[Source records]
[Start of section]

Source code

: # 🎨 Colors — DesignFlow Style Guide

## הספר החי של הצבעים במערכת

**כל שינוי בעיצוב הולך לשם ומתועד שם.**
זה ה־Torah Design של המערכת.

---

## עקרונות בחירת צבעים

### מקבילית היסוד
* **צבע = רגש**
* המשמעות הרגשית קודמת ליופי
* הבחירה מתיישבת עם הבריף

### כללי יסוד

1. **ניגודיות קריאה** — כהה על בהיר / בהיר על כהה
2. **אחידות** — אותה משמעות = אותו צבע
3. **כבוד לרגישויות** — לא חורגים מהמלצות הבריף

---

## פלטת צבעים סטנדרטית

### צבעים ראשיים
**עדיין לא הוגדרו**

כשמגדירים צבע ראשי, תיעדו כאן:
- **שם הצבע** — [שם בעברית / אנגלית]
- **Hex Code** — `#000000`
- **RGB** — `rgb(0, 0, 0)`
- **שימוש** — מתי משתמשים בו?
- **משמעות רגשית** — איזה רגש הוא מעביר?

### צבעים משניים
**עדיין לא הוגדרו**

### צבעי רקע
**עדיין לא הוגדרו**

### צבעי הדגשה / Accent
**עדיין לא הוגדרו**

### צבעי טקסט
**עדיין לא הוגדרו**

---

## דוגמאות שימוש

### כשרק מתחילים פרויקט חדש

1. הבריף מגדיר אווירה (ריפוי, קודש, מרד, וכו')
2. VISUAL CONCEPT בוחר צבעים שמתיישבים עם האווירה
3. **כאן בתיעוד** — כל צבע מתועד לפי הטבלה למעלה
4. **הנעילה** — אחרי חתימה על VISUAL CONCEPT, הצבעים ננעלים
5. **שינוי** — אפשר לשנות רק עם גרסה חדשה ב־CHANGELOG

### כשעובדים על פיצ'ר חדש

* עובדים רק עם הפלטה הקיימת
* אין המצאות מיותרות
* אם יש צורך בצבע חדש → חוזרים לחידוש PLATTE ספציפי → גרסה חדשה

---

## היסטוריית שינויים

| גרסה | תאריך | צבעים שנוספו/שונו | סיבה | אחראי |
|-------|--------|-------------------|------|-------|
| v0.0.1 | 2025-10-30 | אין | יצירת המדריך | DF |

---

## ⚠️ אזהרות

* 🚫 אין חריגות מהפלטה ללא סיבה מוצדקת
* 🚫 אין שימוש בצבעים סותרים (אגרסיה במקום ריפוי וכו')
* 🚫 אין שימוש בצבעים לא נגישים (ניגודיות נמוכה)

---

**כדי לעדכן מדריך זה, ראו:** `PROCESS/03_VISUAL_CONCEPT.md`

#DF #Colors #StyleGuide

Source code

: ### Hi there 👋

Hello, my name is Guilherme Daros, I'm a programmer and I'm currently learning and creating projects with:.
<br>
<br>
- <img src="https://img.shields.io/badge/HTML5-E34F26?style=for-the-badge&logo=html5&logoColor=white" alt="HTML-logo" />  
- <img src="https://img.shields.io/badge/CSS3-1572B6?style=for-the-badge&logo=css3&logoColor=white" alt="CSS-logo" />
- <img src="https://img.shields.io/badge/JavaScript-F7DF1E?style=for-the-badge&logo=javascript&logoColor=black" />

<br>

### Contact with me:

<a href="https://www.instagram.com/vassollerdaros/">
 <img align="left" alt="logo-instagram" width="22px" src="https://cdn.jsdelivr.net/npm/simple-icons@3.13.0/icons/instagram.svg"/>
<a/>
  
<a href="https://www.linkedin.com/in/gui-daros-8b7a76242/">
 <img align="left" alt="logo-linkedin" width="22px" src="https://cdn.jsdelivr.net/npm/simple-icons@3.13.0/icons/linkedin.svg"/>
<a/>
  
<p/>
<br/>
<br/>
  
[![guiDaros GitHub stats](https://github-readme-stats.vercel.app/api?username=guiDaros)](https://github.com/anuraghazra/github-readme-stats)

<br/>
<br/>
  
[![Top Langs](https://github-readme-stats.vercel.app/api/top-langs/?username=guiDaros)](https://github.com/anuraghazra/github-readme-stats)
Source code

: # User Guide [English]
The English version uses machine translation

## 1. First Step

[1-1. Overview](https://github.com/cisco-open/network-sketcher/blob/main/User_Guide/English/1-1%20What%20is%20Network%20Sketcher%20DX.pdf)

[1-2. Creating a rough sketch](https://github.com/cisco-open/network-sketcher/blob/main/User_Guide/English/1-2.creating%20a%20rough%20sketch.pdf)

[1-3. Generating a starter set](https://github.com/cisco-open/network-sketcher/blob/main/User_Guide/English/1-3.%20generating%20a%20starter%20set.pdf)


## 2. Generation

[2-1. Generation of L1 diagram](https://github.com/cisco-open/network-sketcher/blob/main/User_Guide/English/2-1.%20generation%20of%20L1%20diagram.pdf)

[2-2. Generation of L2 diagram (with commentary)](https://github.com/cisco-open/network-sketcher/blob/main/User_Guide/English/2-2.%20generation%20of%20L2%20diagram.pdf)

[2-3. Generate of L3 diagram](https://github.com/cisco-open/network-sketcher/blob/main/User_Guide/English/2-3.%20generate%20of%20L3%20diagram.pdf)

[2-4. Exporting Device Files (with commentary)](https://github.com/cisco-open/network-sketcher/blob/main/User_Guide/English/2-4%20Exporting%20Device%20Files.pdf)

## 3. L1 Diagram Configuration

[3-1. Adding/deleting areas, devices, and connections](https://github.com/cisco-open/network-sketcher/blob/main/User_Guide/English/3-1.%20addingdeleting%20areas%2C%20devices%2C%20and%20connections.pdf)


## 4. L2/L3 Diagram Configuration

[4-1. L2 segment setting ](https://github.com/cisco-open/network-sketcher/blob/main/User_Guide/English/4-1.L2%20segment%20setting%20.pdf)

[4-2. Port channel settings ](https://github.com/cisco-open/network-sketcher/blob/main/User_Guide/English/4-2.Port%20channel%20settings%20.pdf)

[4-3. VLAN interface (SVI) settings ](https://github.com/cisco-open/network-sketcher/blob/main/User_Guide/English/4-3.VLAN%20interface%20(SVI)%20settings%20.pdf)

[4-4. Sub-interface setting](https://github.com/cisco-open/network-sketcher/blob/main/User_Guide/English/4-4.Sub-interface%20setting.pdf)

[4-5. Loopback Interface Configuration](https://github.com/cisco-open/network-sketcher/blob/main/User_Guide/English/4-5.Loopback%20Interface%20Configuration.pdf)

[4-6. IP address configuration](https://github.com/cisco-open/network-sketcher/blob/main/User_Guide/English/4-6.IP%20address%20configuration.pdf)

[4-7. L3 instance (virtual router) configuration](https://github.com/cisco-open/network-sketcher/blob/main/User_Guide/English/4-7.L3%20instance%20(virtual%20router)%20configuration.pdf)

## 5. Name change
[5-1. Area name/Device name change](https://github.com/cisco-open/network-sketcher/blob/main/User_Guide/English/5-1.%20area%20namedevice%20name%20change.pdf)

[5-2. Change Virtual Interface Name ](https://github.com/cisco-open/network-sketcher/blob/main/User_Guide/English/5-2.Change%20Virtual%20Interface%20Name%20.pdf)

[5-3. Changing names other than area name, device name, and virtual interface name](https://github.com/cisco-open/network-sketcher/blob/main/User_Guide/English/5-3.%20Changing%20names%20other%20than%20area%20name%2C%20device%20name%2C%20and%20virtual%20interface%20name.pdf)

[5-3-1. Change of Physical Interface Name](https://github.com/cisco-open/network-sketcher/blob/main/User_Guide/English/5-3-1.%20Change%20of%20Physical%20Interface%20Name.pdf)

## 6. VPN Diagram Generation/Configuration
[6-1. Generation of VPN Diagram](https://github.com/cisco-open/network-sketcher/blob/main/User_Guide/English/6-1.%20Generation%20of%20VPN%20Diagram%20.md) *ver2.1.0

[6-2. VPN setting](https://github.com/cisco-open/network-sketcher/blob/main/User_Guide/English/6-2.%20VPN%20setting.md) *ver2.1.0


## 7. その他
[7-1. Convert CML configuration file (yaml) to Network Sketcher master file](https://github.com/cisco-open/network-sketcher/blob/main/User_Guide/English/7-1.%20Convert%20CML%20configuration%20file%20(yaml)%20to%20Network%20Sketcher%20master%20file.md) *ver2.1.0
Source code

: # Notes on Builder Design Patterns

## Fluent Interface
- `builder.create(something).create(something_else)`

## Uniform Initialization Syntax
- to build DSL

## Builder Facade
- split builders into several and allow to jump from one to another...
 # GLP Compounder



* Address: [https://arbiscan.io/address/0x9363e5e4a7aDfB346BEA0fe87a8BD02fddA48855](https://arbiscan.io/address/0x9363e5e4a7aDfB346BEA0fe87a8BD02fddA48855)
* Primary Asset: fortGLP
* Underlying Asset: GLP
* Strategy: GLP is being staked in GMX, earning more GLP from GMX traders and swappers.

[End of section]

▶ [Work item]
Using the data above, reproduce exactly the lines between those holding "The English version uses machine translation" and "[1-2. Creating a", inclusive, and no others.

▶ [Exercise response]
The English version uses machine translation

## 1. First Step

[1-1. Overview](https://github.com/cisco-open/network-sketcher/blob/main/User_Guide/English/1-1%20What%20is%20Network%20Sketcher%20DX.pdf)

[1-2. Creating a rough sketch](https://github.com/cisco-open/network-sketcher/blob/main/User_Guide/English/1-2.creating%20a%20rough%20sketch.pdf)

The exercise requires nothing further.